I have RMS. It’s a second-cousin of Restless Legs Syndrome. This one is Restless ME Syndrome and it has one cause: forced separation from my WIP.
Last Sunday I finished my first draft of TBALMCSAP. ~*Hooray*~!
But then comes the waiting… I like to think waiting two weeks between writing the last word on a draft and beginning revisions gives me a bit of detachment and objectivity.
Or, I like to think that when I’m NOT in the two week waiting period. Waiting stinks. Stinks like sixth graders post-recess in May.
I’m itching to crack open the file. I’m craving the feeling of my purple editing pen against still-warm-from-the-printer pages.
And I’m telling myself: no. wait. be patient. (Apparently I don’t know myself very well)
So what do I do in the meantime? There are still 7 more days ‘til I’ll let myself play with TBALMCSAP again; I need something to fill up the hours that normally would have been spent defining the W in WIP.
I signed up for BEDA. I stocked up on books. I made the haircut appointment I’ve been forgetting to schedule since October. I’m attacking piles of grading. I’m in negotiations with my ankle about running without pain. I’m heading to NYC tomorrow to see an A-squad of writers (which, let’s be honest, is only going to make me more anxious to tackle TBALMCSAP). I’m filling hours and counting them down.
But mostly, I’m driving St. Matt nuts because the only real cure for RMS is writing.
Suggestions/ Distraction Fairies welcome.
It wasn’t a lack of interest that was keeping me from Dust of 100 Dogs, but rather a lack of backbone.
I didn’t grow one over the weekend, but the visually stunning and slightly creepy cover sitting on my kitchen counter began to taunt me. Also, I got tired of feeling like the kid at school who doesn’t know the inside joke. Quite simply, I was sick of feeling left out: “What are you talking about guys? Huh? Huh? Tell me. I want to know.” And all the other readers looked at me disdainfully: “Oh, you wouldn’t get it because you haven’t read D100D.” I’ve already survived middle school once – I refuse to go back to that place again.
Although apparently I haven’t out-grown peer pressure…
I was going to start reading it this weekend, but the writing bug bit.

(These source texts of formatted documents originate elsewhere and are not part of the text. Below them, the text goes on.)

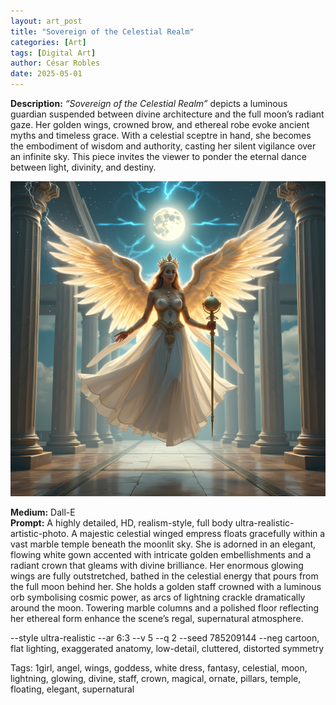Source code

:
 ```yaml
---
layout: art_post
title: "Sovereign of the Celestial Realm"
categories: [Art]
tags: [Digital Art]
author: César Robles
date: 2025-05-01
---
```

**Description:** *“Sovereign of the Celestial Realm”* depicts a luminous guardian suspended between divine architecture and the full moon’s radiant gaze. Her golden wings, crowned brow, and ethereal robe evoke ancient myths and timeless grace. With a celestial sceptre in hand, she becomes the embodiment of wisdom and authority, casting her silent vigilance over an infinite sky. This piece invites the viewer to ponder the eternal dance between light, divinity, and destiny.

![Sovereign of the Celestial Realm](/imag/digital_art/sovereign_of_the_celestial_realm.jpg)

**Medium:** Dall-E\
**Prompt:** A highly detailed, HD, realism-style, full body ultra-realistic-artistic-photo. A majestic celestial winged empress floats gracefully within a vast marble temple beneath the moonlit sky. She is adorned in an elegant, flowing white gown accented with intricate golden embellishments and a radiant crown that gleams with divine brilliance. Her enormous glowing wings are fully outstretched, bathed in the celestial energy that pours from the full moon behind her. She holds a golden staff crowned with a luminous orb symbolising cosmic power, as arcs of lightning crackle dramatically around the moon. Towering marble columns and a polished floor reflecting her ethereal form enhance the scene’s regal, supernatural atmosphere.

--style ultra-realistic --ar 6:3 --v 5 --q 2 --seed 785209144 --neg cartoon, flat lighting, exaggerated anatomy, low-detail, cluttered, distorted symmetry

Tags: 1girl, angel, wings, goddess, white dress, fantasy, celestial, moon, lightning, glowing, divine, staff, crown, magical, ornate, pillars, temple, floating, elegant, supernatural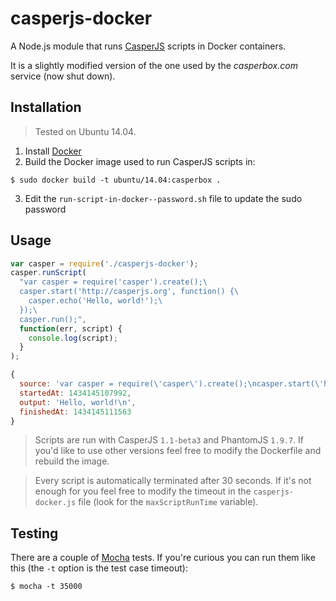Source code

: # casperjs-docker

A Node.js module that runs [CasperJS](http://casperjs.org) scripts in Docker
containers.

It is a slightly modified version of the one used by the *casperbox.com* service
(now shut down).


## Installation

> Tested on Ubuntu 14.04.

1. Install [Docker](https://docs.docker.com)
2. Build the Docker image used to run CasperJS scripts in:

```
$ sudo docker build -t ubuntu/14.04:casperbox .
```
3. Edit the `run-script-in-docker--password.sh` file to update the sudo password


## Usage

```javascript
var casper = require('./casperjs-docker');
casper.runScript(
  "var casper = require('casper').create();\
  casper.start('http://casperjs.org', function() {\
    casper.echo('Hello, world!');\
  });\
  casper.run();",
  function(err, script) {
    console.log(script);
  }
);
```

```javascript
{
  source: 'var casper = require(\'casper\').create();\ncasper.start(\'http://casperjs.org\', function() {\n  casper.echo(\'Hello, world!\');\n});\ncasper.run();\n',
  startedAt: 1434145107992,
  output: 'Hello, world!\n',
  finishedAt: 1434145111563
}

```

> Scripts are run with CasperJS `1.1-beta3` and PhantomJS `1.9.7`. If you'd
like to use other versions feel free to modify the Dockerfile and rebuild
the image.

> Every script is automatically terminated after 30 seconds. If it's not enough
for you feel free to modify the timeout in the `casperjs-docker.js` file (look
for the `maxScriptRunTime` variable).


## Testing

There are a couple of [Mocha](http://mochajs.org) tests. If you're curious you
can run them like this (the `-t` option is the test case timeout):

```
$ mocha -t 35000
```
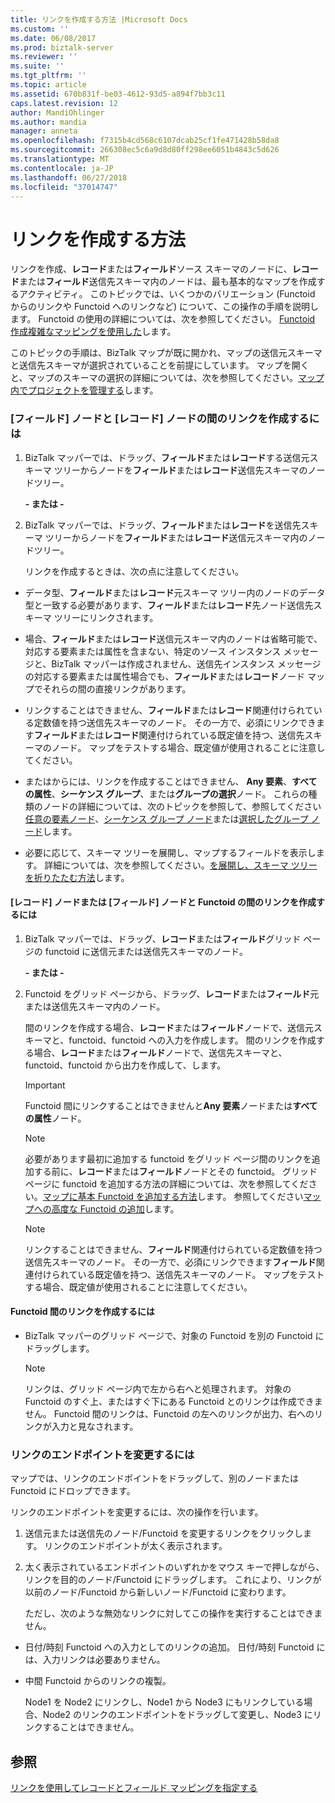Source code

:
 ```yaml
---
title: リンクを作成する方法 |Microsoft Docs
ms.custom: ''
ms.date: 06/08/2017
ms.prod: biztalk-server
ms.reviewer: ''
ms.suite: ''
ms.tgt_pltfrm: ''
ms.topic: article
ms.assetid: 670b831f-be03-4612-93d5-a894f7bb3c11
caps.latest.revision: 12
author: MandiOhlinger
ms.author: mandia
manager: anneta
ms.openlocfilehash: f7315b4cd568c6107dcab25cf1fe471428b58da8
ms.sourcegitcommit: 266308ec5c6a9d8d80ff298ee6051b4843c5d626
ms.translationtype: MT
ms.contentlocale: ja-JP
ms.lasthandoff: 06/27/2018
ms.locfileid: "37014747"
---
```

# <a name="how-to-create-links"></a>リンクを作成する方法
リンクを作成、**レコード**または**フィールド**ソース スキーマのノードに、**レコード**または**フィールド**送信先スキーマ内のノードは、最も基本的なマップを作成するアクティビティ。 このトピックでは、いくつかのバリエーション (Functoid からのリンクや Functoid へのリンクなど) について、この操作の手順を説明します。 Functoid の使用の詳細については、次を参照してください。 [Functoid 作成複雑なマッピングを使用した](../core/using-functoids-to-create-more-complex-mappings.md)します。  
  
 このトピックの手順は、BizTalk マップが既に開かれ、マップの送信元スキーマと送信先スキーマが選択されていることを前提にしています。 マップを開くと、マップのスキーマの選択の詳細については、次を参照してください。[マップ内でプロジェクトを管理する](../core/managing-maps-within-projects.md)します。  
  
### <a name="to-create-links-between-field-and-record-nodes"></a>[フィールド] ノードと [レコード] ノードの間のリンクを作成するには  
  
1. BizTalk マッパーでは、ドラッグ、**フィールド**または**レコード**する送信元スキーマ ツリーからノードを**フィールド**または**レコード**送信先スキーマのノードツリー。  
  
    **- または -**  
  
2. BizTalk マッパーでは、ドラッグ、**フィールド**または**レコード**を送信先スキーマ ツリーからノードを**フィールド**または**レコード**送信元スキーマ内のノードツリー。  
  
   リンクを作成するときは、次の点に注意してください。  
  
-   データ型、**フィールド**または**レコード**元スキーマ ツリー内のノードのデータ型と一致する必要があります、**フィールド**または**レコード**先ノード送信先スキーマ ツリーにリンクされます。  
  
-   場合、**フィールド**または**レコード**送信元スキーマ内のノードは省略可能で、対応する要素または属性を含まない、特定のソース インスタンス メッセージと、BizTalk マッパーは作成されません、送信先インスタンス メッセージの対応する要素または属性場合でも、**フィールド**または**レコード**ノード マップでそれらの間の直接リンクがあります。  
  
-   リンクすることはできません、**フィールド**または**レコード**関連付けられている定数値を持つ送信先スキーマのノード。 その一方で、必須にリンクできます**フィールド**または**レコード**関連付けられている既定値を持つ、送信先スキーマのノード。 マップをテストする場合、既定値が使用されることに注意してください。  
  
-   またはからには、リンクを作成することはできません、 **Any 要素**、**すべての属性**、**シーケンス グループ**、または**グループの選択**ノード。 これらの種類のノードの詳細については、次のトピックを参照して、参照してください[任意の要素ノード](../core/any-element-nodes.md)、[シーケンス グループ ノード](../core/sequence-group-nodes.md)または[選択したグループ ノード](../core/choice-group-nodes.md)します。  
  
-   必要に応じて、スキーマ ツリーを展開し、マップするフィールドを表示します。 詳細については、次を参照してください。[を展開し、スキーマ ツリーを折りたたむ方法](https://msdn.microsoft.com/library/ee253802(v=bts.10).aspx)します。  
  
#### <a name="to-create-links-between-record-or-field-nodes-and-functoids"></a>[レコード] ノードまたは [フィールド] ノードと Functoid の間のリンクを作成するには  
  
1.  BizTalk マッパーでは、ドラッグ、**レコード**または**フィールド**グリッド ページの functoid に送信元または送信先スキーマのノード。  
  
     **- または -**  
  
2.  Functoid をグリッド ページから、ドラッグ、**レコード**または**フィールド**元または送信先スキーマ内のノード。  
  
     間のリンクを作成する場合、**レコード**または**フィールド**ノードで、送信元スキーマと、functoid、functoid への入力を作成します。 間のリンクを作成する場合、**レコード**または**フィールド**ノードで、送信先スキーマと、functoid、functoid から出力を作成して、します。  
  
    > [!IMPORTANT]
    >  Functoid 間にリンクすることはできませんと**Any 要素**ノードまたは**すべての属性**ノード。  
  
    > [!NOTE]
    >  必要があります最初に追加する functoid をグリッド ページ間のリンクを追加する前に、**レコード**または**フィールド**ノードとその functoid。 グリッド ページに functoid を追加する方法の詳細については、次を参照してください。[マップに基本 Functoid を追加する方法](../core/how-to-add-basic-functoids-to-a-map.md)します。 参照してください[マップへの高度な Functoid の追加](../core/adding-advanced-functoids-to-a-map.md)します。  
  
    > [!NOTE]
    >  リンクすることはできません、**フィールド**関連付けられている定数値を持つ送信先スキーマのノード。 その一方で、必須にリンクできます**フィールド**関連付けられている既定値を持つ、送信先スキーマのノード。 マップをテストする場合、既定値が使用されることに注意してください。  
  
#### <a name="to-create-links-between-functoids"></a>Functoid 間のリンクを作成するには  
  
-   BizTalk マッパーのグリッド ページで、対象の Functoid を別の Functoid にドラッグします。  
  
    > [!NOTE]
    >  リンクは、グリッド ページ内で左から右へと処理されます。 対象の Functoid のすぐ上、またはすぐ下にある Functoid とのリンクは作成できません。 Functoid 間のリンクは、Functoid の左へのリンクが出力、右へのリンクが入力と見なされます。  
  
### <a name="to-change-the-endpoint-of-a-link"></a>リンクのエンドポイントを変更するには  
 マップでは、リンクのエンドポイントをドラッグして、別のノードまたは Functoid にドロップできます。  
  
 リンクのエンドポイントを変更するには、次の操作を行います。  
  
1. 送信元または送信先のノード/Functoid を変更するリンクをクリックします。 リンクのエンドポイントが太く表示されます。  
  
2. 太く表示されているエンドポイントのいずれかをマウス キーで押しながら、リンクを目的のノード/Functoid にドラッグします。 これにより、リンクが以前のノード/Functoid から新しいノード/Functoid に変わります。  
  
   ただし、次のような無効なリンクに対してこの操作を実行することはできません。  
  
-   日付/時刻 Functoid への入力としてのリンクの追加。 日付/時刻 Functoid には、入力リンクは必要ありません。  
  
-   中間 Functoid からのリンクの複製。  
  
     Node1 を Node2 にリンクし、Node1 から Node3 にもリンクしている場合、Node2 のリンクのエンドポイントをドラッグして変更し、Node3 にリンクすることはできません。  
  
## <a name="see-also"></a>参照  
 [リンクを使用してレコードとフィールド マッピングを指定する](../core/using-links-to-specify-record-and-field-mappings.md)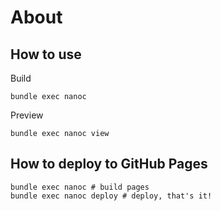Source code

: # About

## How to use

Build

```
bundle exec nanoc
```

Preview

```
bundle exec nanoc view
```

## How to deploy to GitHub Pages

```
bundle exec nanoc # build pages
bundle exec nanoc deploy # deploy, that's it!
```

Hard! I think it drew blood and left a bruise. Not that I’m complaining, I’m *thrilled!* that I was able to finish the first draft of my WIP (working title/synopsis: The-Book-About-Leukemia-MacGyver-Cheerleading-Superstitions-And-Playlists. TBALMCSAP for short). There was no time for reading. Yesterday I didn’t shower or get out of my pajamas until 5 pm. (Okay, I’ll say it with you: ewwwww!)
I was barely even a presence in the Twittersphere. And sleep? Forget it. The writing bug’s bite is made of caffeine (or maybe that was just the pots of coffee St. Matt made me each night before he and the puggles went up to bed). I don’t know the total number of hours I slept from Friday ‘til this morning – I don’t think I want to know, and I doubt I could do the math at this point anyway. Suffices to say, the number would be a single digit.
But this is GREAT! No, that’s not just the sleep deprivation talking. This is great because I know I’m going to sleep tonight. Like a baby made out of rock who’s overdosed on Nyquil. So all my fear of D100D keeping me up all night – no longer relevant!
I may still be an invertebrate, but my D100D problem is solved.
Can’t wait to join the cool kids club and discuss it when I’m done!